#### [Work request]
Restate word for word the lines of the material below, from the line with "a few genes." to the line with "mismatch repair enzyme", both lines included, and no others.

++++

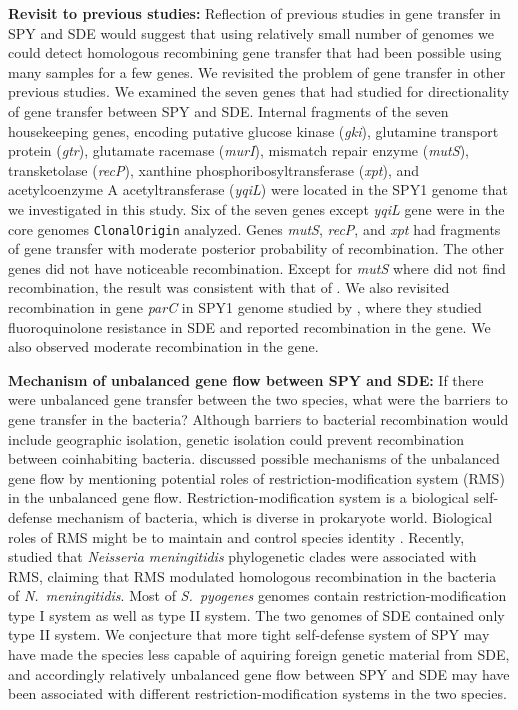 \documentclass[english]{article}
\begin{document}
\textbf{Revisit to previous studies:} 
Reflection of previous studies in gene transfer in SPY and SDE would suggest
that using relatively small number of genomes we could detect homologous
recombining gene transfer that had been possible using many samples for
a few genes. We revisited the problem of gene transfer in other previous
studies.  We examined
the seven genes that \citet{Kalia2001} had studied for directionality
of gene transfer between SPY and SDE. Internal fragments of the seven
housekeeping genes, encoding putative glucose kinase (\textit{gki}),
glutamine transport protein (\textit{gtr}), glutamate racemase (\textit{murI}),
mismatch repair enzyme (\textit{mutS}), transketolase (\textit{recP}),
xanthine phosphoribosyltransferase (\textit{xpt}), and acetylcoenzyme
A acetyltransferase (\textit{yqiL}) were located in the SPY1 genome that we
investigated in this study.  Six of the seven genes except \textit{yqiL
}gene were in the core genomes \texttt{ClonalOrigin} analyzed. Genes \textit{mutS},
\textit{recP}, and \textit{xpt} had fragments of gene transfer with moderate
posterior probability of recombination. The other genes did not have
noticeable recombination. Except for \textit{mutS} where \citet{Kalia2001}
did not find recombination, the result was consistent with that of
\citet{Kalia2001}. 
We also revisited recombination in gene \textit{parC} in SPY1 genome
studied by \citet{Pinho2010}, where they studied fluoroquinolone
resistance in SDE and reported recombination in the gene. We also
observed moderate recombination in the gene. 

\textbf{Mechanism of unbalanced gene flow between SPY and SDE:} 
If there were unbalanced gene transfer between the two
species, what were the barriers \citep{Thomas2005} to gene transfer
in the bacteria? Although barriers to bacterial recombination would
include geographic isolation, genetic isolation could prevent recombination
between coinhabiting bacteria. \citet{Kalia2001} discussed possible
mechanisms of the unbalanced gene flow by mentioning potential roles
of restriction-modification system (RMS) in the unbalanced gene flow.
Restriction-modification system is a biological self-defense mechanism
of bacteria, which is diverse in prokaryote world. Biological roles
of RMS might be to maintain and control species identity \citep{Jeltsch2003}.
Recently, \citet{Budroni2011a} studied that \textit{Neisseria meningitidis}
phylogenetic clades were associated with RMS, claiming that RMS modulated
homologous recombination in the bacteria of \textit{N.\ meningitidis}.
Most of \textit{S.\ pyogenes} genomes contain restriction-modification
type I system as well as type II system. The two genomes of SDE contained
only type II system. We conjecture that more tight self-defense system
of SPY may have made the species less capable of aquiring foreign
genetic material from SDE, and accordingly relatively unbalanced gene
flow between SPY and SDE may have been associated with different 
restriction-modification systems in the two species.
\end{document}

++++

#### [Response box]
a few genes. We revisited the problem of gene transfer in other previous
studies.  We examined
the seven genes that \citet{Kalia2001} had studied for directionality
of gene transfer between SPY and SDE. Internal fragments of the seven
housekeeping genes, encoding putative glucose kinase (\textit{gki}),
glutamine transport protein (\textit{gtr}), glutamate racemase (\textit{murI}),
mismatch repair enzyme (\textit{mutS}), transketolase (\textit{recP}),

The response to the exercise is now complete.